WordPress Tools for Photo Galleries
- Start with a responsive and retina ready WordPress theme meant to handle large quantities of photographs. ePix, Oshine, Kameron, and Divi are among the most commonly recommended photography themes.
- If you’re using image galleries to showcase products, take a look at the WooCommerce-compatible themes here. Many of them come with portfolio and gallery options, image zooming, hover effects, and more.
- Use Instagram to create and display your image gallery with the Instagram Feed plugin.
- Optimize your website for speed so that hefty quantities of photos don’t weigh it down. Try the WP Super Cache plugin.
- Compress and optimize your images to help them shed some extra weight. Try the Smush plugin.
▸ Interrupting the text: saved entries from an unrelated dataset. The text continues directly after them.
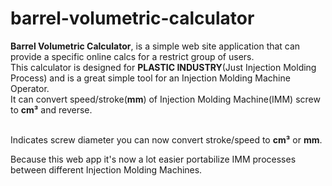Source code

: # barrel-volumetric-calculator

<b>Barrel Volumetric Calculator</b>, is a simple web site application that can provide a specific online calcs for a restrict group of users.<br>
This calculator is designed for <b>PLASTIC INDUSTRY</b>(Just Injection Molding Process) and is a great simple tool for an Injection Molding Machine Operator.<br>
It can convert speed/stroke(<b>mm</b>) of Injection Molding Machine(IMM) screw to <b>cm³</b> and reverse.<br><br>

Indicates screw diameter you can now convert stroke/speed to <b>cm³</b> or <b>mm</b>.<br>

Because this web app it's now a lot easier portabilize IMM processes between different Injection Molding Machines.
- Edit and manage your photos’ names and metadata for better search optimization (and copyright protection). Try the WP Meta SEO plugin.
- Disable hotlinking of your photos (and protect your website better in the process). Try the All In One WP Security & Firewall plugin.
- For larger photo galleries and less real estate to work with, use a responsive slider or carousel gallery. Try the Huge-IT Slider plugin.
- Use a plugin that will allow you to create any style of gallery you want and to change your mind later. Try the Gallery plugin for fully responsive and versatile layouts (e.g. mosaic, thumbnails, masonry, slider, and more).
The WordPress Photo Gallery: What’s the Point?
The point is this: WordPress websites are capable of doing a lot more than just publishing a blog post or providing background information on your company and services. With the support of WordPress themes and plugins, you can add impressive photo galleries on your website without much effort at all.